SBIR-STTR Award

Aspartate-family amino acids are the most important essential amino acids in human and animal nutrition. These amino acids are currently commercially produced from either microbial fermentation using food-derived feedstocks or by a chemical method utilizing highly toxic petrochemical raw materials. The major amino acids producers are looking for alternative non-food feedstocks to offset the rising cost of food-based feedstocks. In addition, sugar-based bioprocess for production of methionine has not been commercially successful due to the energy-intensive biosynthetic pathway. Availability of cheaper and energy dense molecules such as methane and methanol offers opportunity to develop a cost-competitive bioprocess for methionine. However, a number of challenges remain in utilization of methanotroph including inefficient C3 (pyruvate and phosphoenolpyruvate) carboxylation, complex regulation of metabolic pathways, etc. The goal of this proposal is to engineer methanotroph for efficient C3 carboxylation. We will accomplish this by expression of multiple genes encoding carboxylases. Native genes involved in decarboxylation of C4 molecules (oxaloacetate, malate, etc.) will be deleted to prevent the futile cycles. The proposed project will lead to an engineered optimized methanotroph that efficiently channels methane and CO2 towards a common native intermediate that can be used to produce a number of bioproducts including methionine. Our technology will reduce dependence on the highly toxic petrochemical derived raw materials and generation of toxic wastes during the production of methionine. Usefulness of the optimized biocatalyst to convert methane and CO2 into a number of bioproducts opens additional market opportunities. The anticipated result of this SBIR Phase 1 research project is establishment of a bioprocess that will produce methionine from methane and CO2 at competitive cost with the current petrochemical-based feedstocks. Key words: natural gas, biogas, amino acid, methanotroph, bioproduct, renewable.

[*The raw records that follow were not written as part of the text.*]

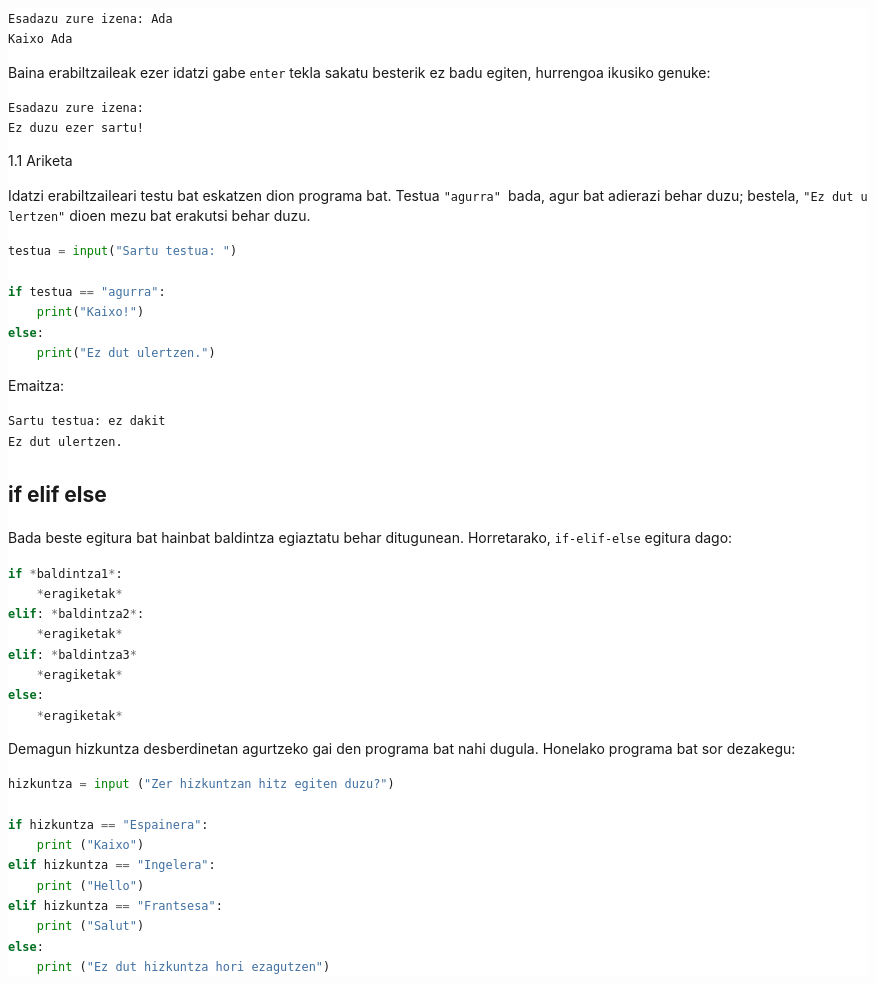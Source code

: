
 ```console
Esadazu zure izena: Ada
Kaixo Ada
```

Baina erabiltzaileak ezer idatzi gabe `enter` tekla sakatu besterik ez badu egiten, hurrengoa ikusiko genuke:

```console
Esadazu zure izena:
Ez duzu ezer sartu!
```

1.1 Ariketa

Idatzi erabiltzaileari testu bat eskatzen dion programa bat. Testua `"agurra" `bada, agur bat adierazi behar duzu; bestela, `"Ez dut ulertzen"` dioen mezu bat erakutsi behar duzu.

```python
testua = input("Sartu testua: ")

if testua == "agurra":
    print("Kaixo!")
else:
    print("Ez dut ulertzen.")
```

Emaitza:

```console
Sartu testua: ez dakit
Ez dut ulertzen.
```

## if elif else

Bada beste egitura bat hainbat baldintza egiaztatu behar ditugunean. Horretarako, `if-elif-else` egitura dago:

```python
if *baldintza1*:
    *eragiketak*
elif: *baldintza2*:
    *eragiketak*
elif: *baldintza3*
    *eragiketak*
else:
    *eragiketak*
```

Demagun hizkuntza desberdinetan agurtzeko gai den programa bat nahi dugula. Honelako programa bat sor dezakegu:

```python
hizkuntza = input ("Zer hizkuntzan hitz egiten duzu?")

if hizkuntza == "Espainera":
    print ("Kaixo")
elif hizkuntza == "Ingelera":
    print ("Hello")
elif hizkuntza == "Frantsesa":
    print ("Salut")
else:
    print ("Ez dut hizkuntza hori ezagutzen")
```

Significant amount of methane from natural gas/crude oil extraction and anthropogenic sources are either flared or vented because it is a cheaper option compared to the capture and use by the existing technologies and/or infrastructures. Methane is an energy-dense molecule (55 MJ/kg) and thus provides opportunities for its conversion into valuable bioproducts using bio-based technology. The goal of this project is to develop a bio-based technology to capture methane, CO2 and other trace gases such as H2S and NH3 towards production of high value products useful in animal and human nutrition. During the Phase I research, we successfully metabolically engineered a methanotroph to convert methane, CO2, H2S and NH into a high value product. Several genetic modifications were carried out which decreased the flux of carbon towards fermentative waste/storage products, eliminated competing pathways, and improved the carbon flux towards the targeted product. The optimized biocatalyst produces the targeted bioproduct at a significantly higher titer and rate. The objective of the Phase II project is to complete the development of prototype biocatalyst by metabolic engineering of the remaining bottlenecks identified during the Phase I research, establish an economical extraction process from fermentation broth, and optimize the volumetric productivity in a bioreactor at lab scale utilizing actual biogas. The proposed technology provides an operationally safe process, simplifies the overall process resulting in less capital and operational expenditures, and utilizes methane and CO2 as feedstocks. It also reduces the complexity of multiproduct intermediates and handling of toxic intermediates during production of the targeted products compared to the existing methods. Furthermore, the proposed technology can be profitably operated at small scale and would help capture stranded natural gas and develop small scale biogas production facilities. The anticipated result of this SBIR Phase II research project is establishment of a prototype integrated bioprocess that will convert biogas (and stranded natural gas) into high value products at a competitive cost.